Safe Harbor: Geburtsstunde eines europäischen Verfassungsgerichts?
Die Safe Harbor-Entscheidung des EuGH ist ein Paukenschlag (Volltext EuGH, Urt. v. 6.10.2015 - C-362/14, CR 10/2015), der noch lange nachklingen wird (siehe CRonline News). Dies nicht zuletzt deshalb, weil sich der EuGH selbst die Befugnis einräumt, letztverbindlich darüber zu entscheiden, ob ein europäischer Rechtsakt mit der Grundrechtecharta (GRCh) vereinbar ist. Und man mag von der Entscheidung halten, was man möchte: Hochachtung, Max Schrems, für diesen Erfolg. (zu den Kernpunkten des Urteils auch Moos/Schefzig, "Der Countdown endet: Safe Harbor-Entscheidung der Kommission unwirksam", CRonline Blog, v. 6.10.2015).

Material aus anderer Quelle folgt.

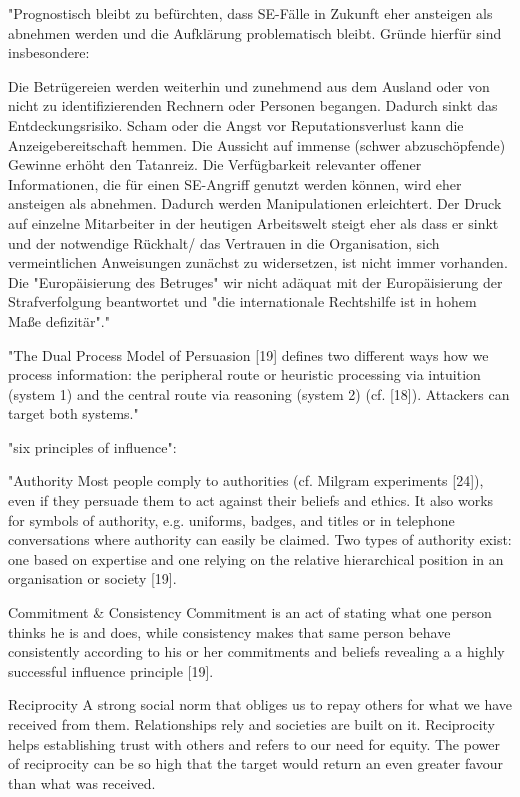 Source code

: "Prognostisch bleibt zu befürchten, dass SE-Fälle in Zukunft eher ansteigen als abnehmen
werden und die Aufklärung problematisch bleibt. Gründe hierfür sind insbesondere:

 Die Betrügereien werden weiterhin und zunehmend aus dem Ausland oder von nicht
zu identifizierenden Rechnern oder Personen begangen. Dadurch sinkt das Entdeckungsrisiko.
 Scham oder die Angst vor Reputationsverlust kann die Anzeigebereitschaft hemmen.
 Die Aussicht auf immense (schwer abzuschöpfende) Gewinne erhöht den Tatanreiz.
 Die Verfügbarkeit relevanter offener Informationen, die für einen SE-Angriff genutzt
werden können, wird eher ansteigen als abnehmen. Dadurch werden Manipulationen
erleichtert.
 Der Druck auf einzelne Mitarbeiter in der heutigen Arbeitswelt steigt eher als dass er
sinkt und der notwendige Rückhalt/ das Vertrauen in die Organisation, sich vermeintlichen Anweisungen zunächst zu widersetzen, ist nicht immer vorhanden.
 Die "Europäisierung des Betruges" wir nicht adäquat mit der Europäisierung der
Strafverfolgung beantwortet und "die internationale Rechtshilfe ist in hohem Maße defizitär"."\cite{10_bka}

"The Dual Process Model of Persuasion [19] defines two different ways how we process information: the peripheral route or heuristic processing via intuition
(system 1) and the central route via reasoning (system 2) (cf. [18]). Attackers can target both systems."\cite{7_mdpi}

"six principles of influence":\cite{7_mdpi}

"Authority
Most people comply to authorities (cf. Milgram experiments [24]), even if they persuade them to act against their beliefs and ethics. It also works for symbols of authority, e.g. uniforms, badges, and titles or in telephone conversations where authority can easily be claimed. Two types of authority exist: one based on expertise and one relying on the relative hierarchical position in an organisation or society [19].

Commitment \& Consistency
Commitment is an act of stating what one person thinks he is and does, while consistency makes that same person behave consistently according to his or her commitments and beliefs revealing a a highly successful influence principle [19].

Reciprocity
A strong social norm that obliges us to repay others for what we have received from them. Relationships rely and societies are built on it. Reciprocity helps establishing trust with others and refers to our need for equity. The power of reciprocity can be so high that the target would return an even greater favour than what was received.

- Unvereinbarkeit: Der EuGH erklärt die Safe Harbor-Entscheidung der Europäischen Kommission (2000/520/EG) für unvereinbar mit Art. 7 und 8 sowie mit Art. 47 GRCh, mit den Grundrechten auf Achtung des Privatlebens und auf den Schutz personenbezogener Daten sowie mit dem Recht auf einen wirksamen Rechtsbehelf.

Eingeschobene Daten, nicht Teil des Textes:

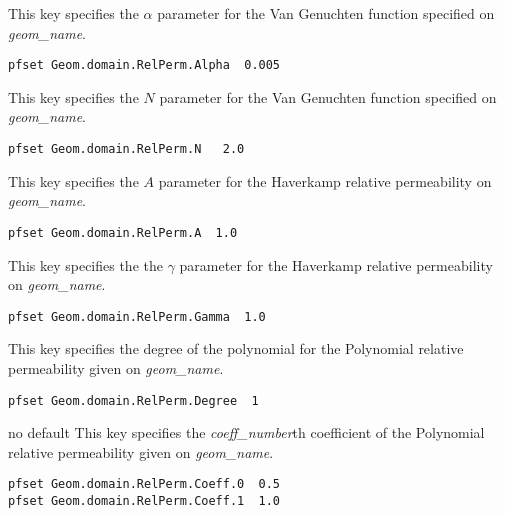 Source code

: {This key specifies the $\alpha$ parameter for the Van Genuchten function
specified on {\em geom\_name}.
}
\begin{display}\begin{verbatim}
pfset Geom.domain.RelPerm.Alpha  0.005
\end{verbatim}\end{display}

{This key specifies the $N$ parameter for the Van Genuchten function specified
on {\em geom\_name}.
}
\begin{display}\begin{verbatim}
pfset Geom.domain.RelPerm.N   2.0
\end{verbatim}\end{display}

{This key specifies the $A$ parameter for the Haverkamp relative permeability
on {\em geom\_name}.
}
\begin{display}\begin{verbatim}
pfset Geom.domain.RelPerm.A  1.0
\end{verbatim}\end{display}

{This key specifies the the $\gamma$ parameter for the Haverkamp relative
permeability on {\em geom\_name}.
}
\begin{display}\begin{verbatim}
pfset Geom.domain.RelPerm.Gamma  1.0
\end{verbatim}\end{display}

{This key specifies the degree of the polynomial for the Polynomial relative
permeability given on {\em geom\_name}.
}
\begin{display}\begin{verbatim}
pfset Geom.domain.RelPerm.Degree  1
\end{verbatim}\end{display}

{no default}
{This key specifies the {\em coeff\_number}th coefficient of the Polynomial
relative permeability given on {\em geom\_name}.
}
\begin{display}\begin{verbatim}
pfset Geom.domain.RelPerm.Coeff.0  0.5
pfset Geom.domain.RelPerm.Coeff.1  1.0
\end{verbatim}\end{display}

- Keine pauschale Freistellung ausländischer Unternehmen: Der EuGH stützt seine Entscheidung maßgeblich auf einen umfassenden Vorbehalt, der sich in der Safe Harbor-Entscheidung findet und der amerikanische Unternehmen vollständig von allen Verpflichtungen zum Datenschutz freistellte
„insoweit, als Erfordernissen der nationalen Sicherheit, des öffentlichen Interesses oder der Durchführung von Gesetzen Rechnung getragen werden muss", sowie „durch Gesetzesrecht, staatliche Regulierungsvorschriften oder Fallrecht, die unvereinbare Verpflichtungen oder ausdrückliche Ermächtigungen schaffen, vorausgesetzt, die Organisation kann in Wahrnehmung dieser Ermächtigungen nachweisen, dass die Nichteinhaltung der Grundsätze sich auf das Ausmaß beschränkte, das die Einhaltung übergeordneter berechtigter Interessen aufgrund eben dieser Ermächtigung erforderte". (EU-Kommission, Entscheidung 2000/520/EG, ABl. L 215 v. 25.8.2000, S. 7 (10))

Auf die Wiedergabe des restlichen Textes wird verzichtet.